È morta Lidia Menapace, ricoverata per covid-19 nei giorni scorsi a Bolzano, nel reparto di malattie infettive. Aveva novantasei anni. Attivista del movimento pacifista e femminista, è stata la prima donna eletta nel 1964 in consiglio provinciale a Bolzano – assieme Waltraud Deeg – ed è stata anche la prima donna in giunta provinciale. Inoltre, è stata anche senatrice per Rifondazione Comunista nella legislatura dal 2006 al 2008.
Fu membro della Resistenza, in età molto giovane, e vi prese parte come staffetta partigiana. A guerra finita la ritroviamo impegnata nei movimenti cattolici. Negli anni ’60 ebbe l’incarico di lettrice di Lingua italiana presso l’Università Cattolica del Sacro Cuore, ma l’incarico non venne rinnovato per un suo saggio, intitolato Per una scelta marxista. Si consumò così l’allontanamento con il movimento cattolico e l’avvicinamento al Partito Comunista Italiano. Quindi, nel 1969, fu tra le fondatrici de il Manifesto. Grande il suo impegno nel movimento femminista, e negli anni ’70 fece parte del Comitato per i diritti civili delle prostitute.

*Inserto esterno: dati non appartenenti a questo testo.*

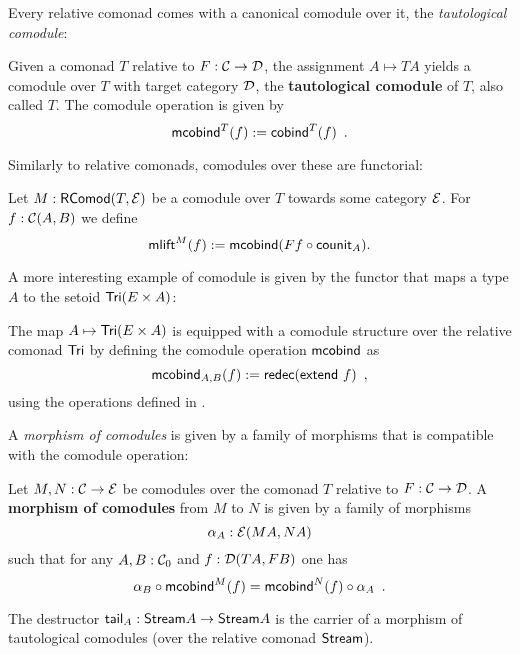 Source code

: \documentclass{amsart}
\newcommand{\fat}[1]{\textbf{#1}}
\begin{document}
Every relative comonad comes with a canonical comodule over it, the \emph{tautological comodule}:

\begin{definition}\label{def:tautological_comodule}
  Given a comonad $T$ relative to $F:\C\to\D$, the assignment $A \mapsto TA$ yields a comodule over $T$ 
  with target category $\D$, the \textbf{tautological comodule} of $T$, also called $T$.
  The comodule operation is given by
    \[  \mcobind^T(f) := \cobind^T(f) \enspace . \]
\end{definition}

Similarly to relative comonads, comodules over these are functorial:

\begin{definition}\label{def:comodule_lift}
 Let $M : \RComod(T,\E)$ be a comodule over $T$ towards some category $\E$. For $f : \C(A,B)$ we define
  \[ \mlift^M(f) := \mcobind(\comp{\counit_A}{Ff}) .  \]
\end{definition}


A more interesting example of comodule is given by the functor that maps a type $A$ to the setoid $\Tri(E\times A)$:
\begin{example}\label{ex_tri_prod_comod}
   The map $A \mapsto \Tri(E\times A)$ is equipped with a comodule structure over the relative comonad $\Tri$ by
   defining the comodule operation $\mcobind$ as
     \[ \mcobind_{A,B} (f) := \redec (\extend~f) \enspace , \]
  using the operations defined in .
\end{example}



A \emph{morphism of comodules} is given by a family of morphisms that is compatible with 
the comodule operation:

\begin{definition}\label{def:morphism_of_comodules}
 Let $M, N : \C \to \E$ be comodules over the comonad $T$ relative to  $F:\C \to \D$.
 A \fat{morphism of comodules} from $M$ to $N$ is given by a family of morphisms 
   \[ \alpha_A:\E(MA,NA) \]
 such that for any $A,B:\C_0$ and $f : \D(TA,FB)$ one has
 \[   \comp{\mcobind^M(f)}{\alpha_B} = \comp{\alpha_A}{\mcobind^N(f)} \enspace . \]
\end{definition}

 \begin{example}\label{ex_tail_comodule}
  The destructor $\stail_A : \stream A \to \stream A$ is the carrier of a morphism of tautological comodules (over the relative comonad $\stream$).
 \end{example}
\end{document}
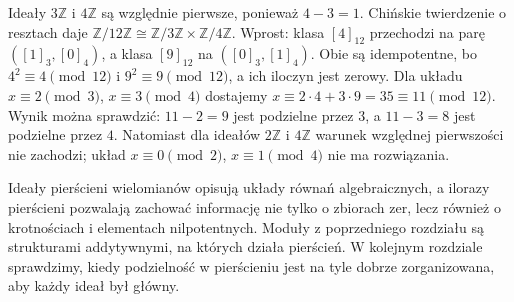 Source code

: \begin{przyklad}
\label{aa:prz:crt12}
Ideały $3\mathbb Z$ i $4\mathbb Z$ są względnie pierwsze,
ponieważ $4-3=1$. Chińskie twierdzenie o resztach daje
$\mathbb Z/12\mathbb Z\cong\mathbb Z/3\mathbb Z\times\mathbb Z/4\mathbb Z$.
Wprost: klasa $[4]_{12}$ przechodzi na parę $([1]_3,[0]_4)$,
a klasa $[9]_{12}$ na $([0]_3,[1]_4)$.
Obie są idempotentne, bo $4^2\equiv4\pmod{12}$ i
$9^2\equiv9\pmod{12}$, a ich iloczyn jest zerowy.
Dla układu $x\equiv2\pmod3$, $x\equiv3\pmod4$ dostajemy
$x\equiv 2\cdot4+3\cdot9=35\equiv11\pmod{12}$.
Wynik można sprawdzić: $11-2=9$ jest podzielne przez $3$,
a $11-3=8$ jest podzielne przez $4$.
Natomiast dla ideałów $2\mathbb Z$ i $4\mathbb Z$
warunek względnej pierwszości nie zachodzi; układ
$x\equiv0\pmod2$, $x\equiv1\pmod4$ nie ma rozwiązania.
\end{przyklad}

\begin{uwaga}
\label{aa:uw:ring-next}
Ideały pierścieni wielomianów opisują układy równań
algebraicznych, a ilorazy pierścieni pozwalają zachować
informację nie tylko o zbiorach zer, lecz również o krotnościach
i elementach nilpotentnych. Moduły z poprzedniego rozdziału
są strukturami addytywnymi, na których działa pierścień.
W kolejnym rozdziale sprawdzimy, kiedy podzielność w pierścieniu
jest na tyle dobrze zorganizowana, aby każdy ideał był główny.
\end{uwaga}

\setlength{\parskip}{4pt}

«Ritengo» ebbe a dire già in un suo articolo del 1999 «che in ambito culturale cristiano o ebraico-cristiano il massimo di influenza patriarcale si noti nell’obbligo di scegliere una forma e una sola di sessualità. Si è quasi obbligati ad essere etero perché ciò giova alla riproduzione e a stabilire una necessità di rapporto con l’uomo». Visione che Menapace contestava, non solo con grande lucidità, ma anche con uno sguardo che potremmo definire rivoluzionario. «La strada di comprensione più proficua a me sembra invece proprio quella di chi ritiene che qualsiasi fissità di comportamenti, sia quelli etero che quelli omo, riveli una sorta di dipendenza, “obbediente” o “trasgressiva”, dal patriarcato, mentre la sessualità sperimentata in tutte le sue forme mi sembra una avventura di maggiore libertà e creatività».